La lavorazione che porta il grano a diventare pane comporta un aumento di prezzo di quindici volte per effetto delle speculazioni e delle importazioni selvagge di prodotto dall’estero con pagnotte e panini spacciati come italiani all’insaputa dei consumatori. La denuncia parte da Coldiretti in occasione della Giornata nazionale del Grano italiano.
Oggi un chilo di grano tenero è venduto a circa 21 centesimi mentre un chilo di pane è acquistato dai cittadini a valori variabili attorno ai 3,1 euro al chilo, con un rincaro quindi di quindici volte, tenuto conto che per fare un chilo di pane occorre circa un chilo di grano, dal quale si ottengono 800 grammi di farina da impastare con l’acqua per ottenere un chilo di prodotto finito.
Se a Milano il prezzo del pane al chilo è di 4 euro, a Bologna si arriva addirittura a 4,55 euro, ma a Napoli si scende fino a 1,91, mentre a Roma si viaggia sui 2,60 euro, a Palermo sui 2,85 euro e a Torino sui 3,05 euro.

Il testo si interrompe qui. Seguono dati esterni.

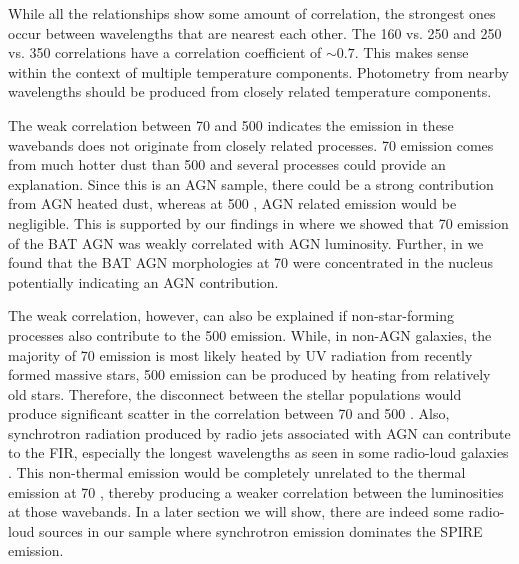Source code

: While all the relationships show some amount of correlation, the strongest ones occur between wavelengths that are nearest each other. The 160 vs. 250 \um{} and 250 vs. 350 \um{} correlations have a correlation coefficient of $\sim0.7$. This makes sense within the context of multiple temperature components. Photometry from nearby wavelengths should be produced from closely related temperature components.

The weak correlation between 70 and 500 \um{} indicates the emission in these wavebands does not originate from closely related processes. 70 \um{} emission comes from much hotter dust than 500 \um{} and several processes could provide an explanation. Since this is an AGN sample, there could be a strong contribution from AGN heated dust, whereas at 500 \um{}, AGN related emission would be negligible. This is supported by our findings in \citet{Melendez:2014yu} where we showed that 70 \um{} emission of the BAT AGN was weakly correlated with AGN luminosity. Further, in \citep{Mushotzky:2014ad} we found that the BAT AGN morphologies at 70 \um{} were concentrated in the nucleus potentially indicating an AGN contribution.

The weak correlation, however, can also be explained if non-star-forming processes also contribute to the 500 \um{} emission. While, in non-AGN galaxies, the majority of 70 \um{} emission is most likely heated by UV radiation from recently formed massive stars, 500 \um{} emission can be produced by heating from relatively old stars. Therefore, the disconnect between the stellar populations would produce significant scatter in the correlation between 70 and 500 \um. Also, synchrotron radiation produced by radio jets associated with AGN can contribute to the FIR, especially the longest wavelengths as seen in some radio-loud galaxies \citep{Baes:2010ek, Boselli:2010fr}. This non-thermal emission would be completely unrelated to the thermal emission at 70 \um, thereby producing a weaker correlation between the luminosities at those wavebands. In a later section we will show, there are indeed some radio-loud sources in our sample where synchrotron emission dominates the SPIRE emission.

La forte variabilità di prezzo da una città all’altra è una evidente dimostrazione che l’andamento del prezzo del pane dipende solo marginalmente dal costo del grano, con le quotazioni dei prodotti agricoli ormai sempre meno legate all’andamento reale della domanda e dell’offerta e sempre più ai movimenti finanziari e dalle strategie speculative.
Il risultato è che gli agricoltori devono vendere ben 5 chili di grano per potersi pagare un caffè o una bottiglietta di acqua al bar. La situazione del grano italiano stretto tra speculazioni di filiera e importazioni selvagge è la punta dell’iceberg delle difficoltà che deve affrontare l’agricoltura italiana.
Lo dimostra il fatto che per ogni euro di spesa in prodotti agroalimentari freschi come frutta e verdura solo 22 centesimi arrivano al produttore agricolo ma il valore scende addirittura a 2 centesimi nel caso di quelli trasformati dai salumi fino ai formaggi, mentre il resto viene diviso tra l’industria di trasformazione e la distribuzione commerciale che assorbe la parte preponderante del valore secondo Ismea.
“C’è sicuramente un margine da recuperare per garantire un giusto compenso agli agricoltori, senza pesare sui cittadini”, ha affermato il presidente della Coldiretti Ettore Prandini nel sottolineare l’impegno in atto “per realizzare rapporti di filiera virtuosi con accordi che valorizzino i primati del Made in Italy e garantiscano la sostenibilità della produzione in Italia con impegni pluriennali e il riconoscimento di un prezzo di acquisto “equo”, basato sugli effettivi costi sostenuti”.